She seemed unstoppable, but on Wednesday, it happened. After 40 wins, Amy Schneider, “Jeopardy!” The champion, whose retrieval of information often seems faster than a search engine, has been defeated.
Schneider finished with the second longest streak in game history and a total winnings of $1.4 million. She was defeated by Rhone Talsma, a 29-year-old librarian from Chicago who correctly answered the Final Jeopardy clue while Schneider did not. His face after the victory is one of absolute shock. (He said in an interview Wednesday that he thinks failure is inevitable because of Schneider’s record.)
Schneider, 42 years old, an engineering manager living in Oakland, California, experienced a whirlwind several monthsfulfills her long-held dream of being on the show and competes to become a public figure as she gains popularity in the game-show.
As a transgender woman, she faces bigotry online, reply for it graciously on social media; She also received many words of encouragement and affirmation from people who were moved to see such a successful transgender person on television.

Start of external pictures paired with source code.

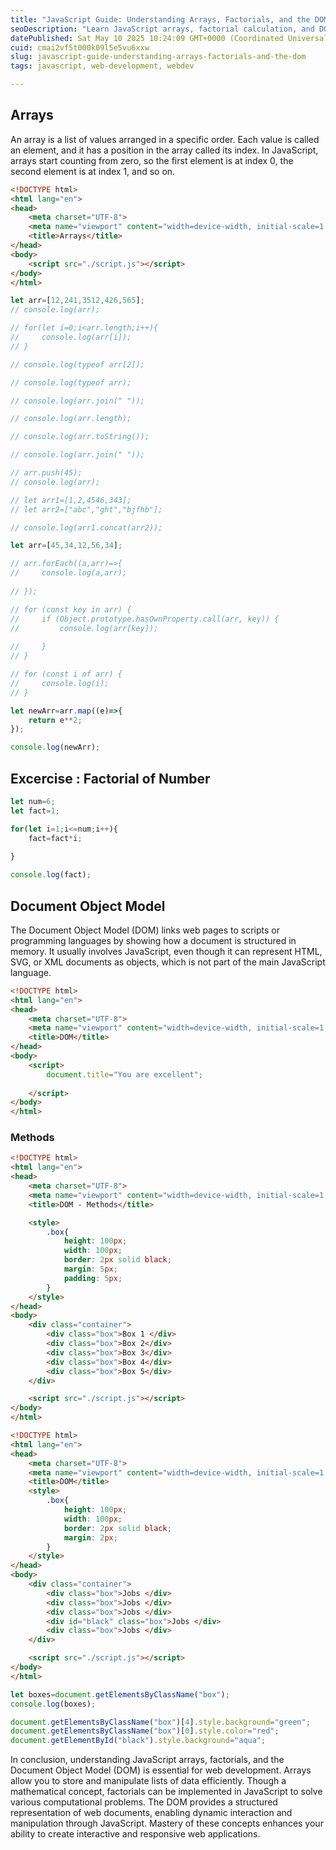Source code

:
 ```yaml
---
title: "JavaScript Guide: Understanding Arrays, Factorials, and the DOM"
seoDescription: "Learn JavaScript arrays, factorial calculation, and DOM for efficient data management and interactive web application development"
datePublished: Sat May 10 2025 10:24:09 GMT+0000 (Coordinated Universal Time)
cuid: cmai2vf5t000k09l5e5vu6xxw
slug: javascript-guide-understanding-arrays-factorials-and-the-dom
tags: javascript, web-development, webdev

---
```


## Arrays

An array is a list of values arranged in a specific order. Each value is called an element, and it has a position in the array called its index. In JavaScript, arrays start counting from zero, so the first element is at index 0, the second element is at index 1, and so on.

```html
<!DOCTYPE html>
<html lang="en">
<head>
    <meta charset="UTF-8">
    <meta name="viewport" content="width=device-width, initial-scale=1.0">
    <title>Arrays</title>
</head>
<body>
    <script src="./script.js"></script>
</body>
</html>
```

```jsx
let arr=[12,241,3512,426,565];
// console.log(arr);

// for(let i=0;i<arr.length;i++){
//     console.log(arr[i]);
// }

// console.log(typeof arr[2]);

// console.log(typeof arr);

// console.log(arr.join(" "));

// console.log(arr.length);

// console.log(arr.toString());

// console.log(arr.join(" "));

// arr.push(45);
// console.log(arr);

// let arr1=[1,2,4546,343];
// let arr2=["abc","ght","bjfhb"];

// console.log(arr1.concat(arr2));

```

```jsx
let arr=[45,34,12,56,34];

// arr.forEach((a,arr)=>{
//     console.log(a,arr);
    
// });

// for (const key in arr) {
//     if (Object.prototype.hasOwnProperty.call(arr, key)) {
//         console.log(arr[key]);       
        
//     }
// }

// for (const i of arr) {
//     console.log(i);
// }

let newArr=arr.map((e)=>{
    return e**2;
});

console.log(newArr);

```

## Excercise : Factorial of Number

```jsx
let num=6;
let fact=1;

for(let i=1;i<=num;i++){
    fact=fact*i;
    
}

console.log(fact);

```

## Document Object Model

The Document Object Model (DOM) links web pages to scripts or programming languages by showing how a document is structured in memory. It usually involves JavaScript, even though it can represent HTML, SVG, or XML documents as objects, which is not part of the main JavaScript language.

```html
<!DOCTYPE html>
<html lang="en">
<head>
    <meta charset="UTF-8">
    <meta name="viewport" content="width=device-width, initial-scale=1.0">
    <title>DOM</title>
</head>
<body>
    <script>
        document.title="You are excellent";
        
    </script>
</body>
</html>
```

### Methods

```html
<!DOCTYPE html>
<html lang="en">
<head>
    <meta charset="UTF-8">
    <meta name="viewport" content="width=device-width, initial-scale=1.0">
    <title>DOM - Methods</title>

    <style>
        .box{
            height: 100px;
            width: 100px;
            border: 2px solid black;
            margin: 5px;
            padding: 5px;
        }
    </style>
</head>
<body>
    <div class="container">
        <div class="box">Box 1 </div>
        <div class="box">Box 2</div>
        <div class="box">Box 3</div>
        <div class="box">Box 4</div>
        <div class="box">Box 5</div>
    </div>

    <script src="./script.js"></script>
</body>
</html>
```

```html
<!DOCTYPE html>
<html lang="en">
<head>
    <meta charset="UTF-8">
    <meta name="viewport" content="width=device-width, initial-scale=1.0">
    <title>DOM</title>
    <style>
        .box{
            height: 100px;
            width: 100px;
            border: 2px solid black;
            margin: 2px;
        }
    </style>
</head>
<body>
    <div class="container">
        <div class="box">Jobs </div>
        <div class="box">Jobs </div>
        <div class="box">Jobs </div>
        <div id="black" class="box">Jobs </div>
        <div class="box">Jobs </div>
    </div>

    <script src="./script.js"></script>
</body>
</html>
```

```jsx
let boxes=document.getElementsByClassName("box");
console.log(boxes);

document.getElementsByClassName("box")[4].style.background="green";
document.getElementsByClassName("box")[0].style.color="red";
document.getElementById("black").style.background="aqua";
```

In conclusion, understanding JavaScript arrays, factorials, and the Document Object Model (DOM) is essential for web development. Arrays allow you to store and manipulate lists of data efficiently. Though a mathematical concept, factorials can be implemented in JavaScript to solve various computational problems. The DOM provides a structured representation of web documents, enabling dynamic interaction and manipulation through JavaScript. Mastery of these concepts enhances your ability to create interactive and responsive web applications.
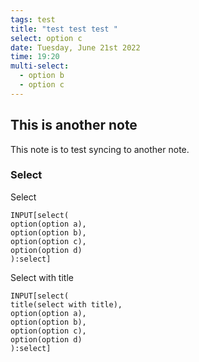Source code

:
 ```yaml
---
tags: test
title: "test test test "
select: option c
date: Tuesday, June 21st 2022
time: 19:20
multi-select:
  - option b
  - option c
---
```


## This is another note
This note is to test syncing to another note.


### Select
Select
```meta-bind
INPUT[select(
option(option a),
option(option b),
option(option c),
option(option d)
):select]
```

Select with title
```meta-bind
INPUT[select(
title(select with title),
option(option a),
option(option b),
option(option c),
option(option d)
):select]
```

In an interview on Wednesday, she introduced her final bout and what she ran on “Jeopardy!” mean to her. These are edited excerpts from the conversation.
Are you feeling overwhelmed right now, or is it a combination of them?
It’s definitely a mix. So many emotions that I had at the time, but what was really different was my fans on Twitter and everything was going to be so sad. And it frustrates me.
Take me back to the beginning of this game. Do you remember how you felt?
You know, I had a feeling about that day, for some reason. You wouldn’t really think so looking at last week’s scores, but once I got past Matt Amodio, this was like momentum – I could feel it slipping. You know, Ken’s record still seems so far away. And the fatigue of this recording really starts to add up. I can’t explain it even to myself, but I can only feel that something is slipping a little, no matter how much I try to resist it.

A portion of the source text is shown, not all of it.